I designed a critical making workshop week for students in my Internet and Society course (COM 487). This in-class activity asked them to create a spatial representation of the internet’s history. To accomplish this task, they had to reflect on the content learned in class and to decide which events to include or exclude. They also had to experiment with the constraints and possibilities of Google Maps (adding pins, attaching videos, images, and text to a pin, using map layers, etc.).

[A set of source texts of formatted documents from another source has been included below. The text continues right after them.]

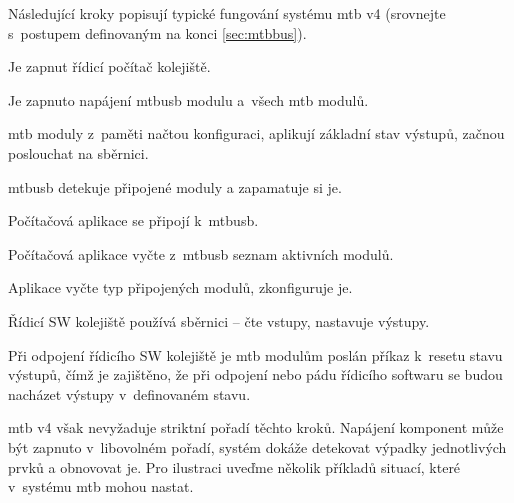 Následující kroky popisují typické fungování systému \gls{mtb} v4 (srovnejte
s~postupem definovaným na konci \ref{sec:mtbbus}).

\begin{compactenum}
\item Je zapnut řídicí počítač kolejiště.
\item Je zapnuto napájení \gls{mtbusb} modulu a~všech \gls{mtb} modulů.
\item \gls{mtb} moduly z~paměti načtou konfiguraci, aplikují základní stav
výstupů, začnou poslouchat na sběrnici.
\item \gls{mtbusb} detekuje připojené moduly a zapamatuje si je.
\item Počítačová aplikace se připojí k~\gls{mtbusb}.
\item Počítačová aplikace vyčte z~\gls{mtbusb} seznam aktivních modulů.
\item Aplikace vyčte typ připojených modulů, zkonfiguruje je.
\item Řídicí SW kolejiště používá sběrnici – čte vstupy, nastavuje výstupy.
\item Při odpojení řídicího SW kolejiště je \gls{mtb} modulům poslán příkaz
	k~resetu stavu výstupů, čímž je zajištěno, že při odpojení nebo pádu
	řídicího softwaru se budou nacházet výstupy v~definovaném stavu.
\end{compactenum}

\gls{mtb} v4 však nevyžaduje striktní pořadí těchto kroků. Napájení
komponent může být zapnuto v~libovolném pořadí, systém dokáže detekovat výpadky
jednotlivých prvků a obnovovat je. Pro ilustraci uveďme několik příkladů situací,
které v~systému \gls{mtb} mohou nastat.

This exercise served as an overview of the first portion of my course and as a practical demonstration of two points that I made about the internet over the semester. I emphasized that the internet is not only a communication tool for transmitting messages, but also a space for interaction (boyd, 2014; Hine 2015). Also, I highlighted that embodied and virtual realities intersect (de Souza e Silva, 2006), so it is not possible to establish a rigid separation between online/offline lives.

Students highlighted that the activity allowed them to recap some key concepts from our course. They also provided examples of how their collaboration unfolded across online and offline realities. For instance, a student said that the information on Google Maps was very fluid because they were updating the map at the same time. Therefore, it was important to write some ideas on the board because the group needed this stability to organize their work. They also gave examples of how the online platform played a role in defining their final product. For instance, Google Maps offered addresses for locations such as CERN laboratories or the University of California (Berkeley). However, they admitted they took these suggestions for granted at did not check their accuracy.

You can see the workshop’s handout here.

References:

boyd, D. (2014). It’s complicated: The social lives of networked teens. Yale University Press.

de Souza e Silva, A. (2006). From cyber to hybrid mobile technologies as interfaces of hybrid spaces. Space and Culture9(3), 261-278.

Hine, C. (2015). Ethnography for the internet: embedded, embodied and every day. Bloomsbury Publishing.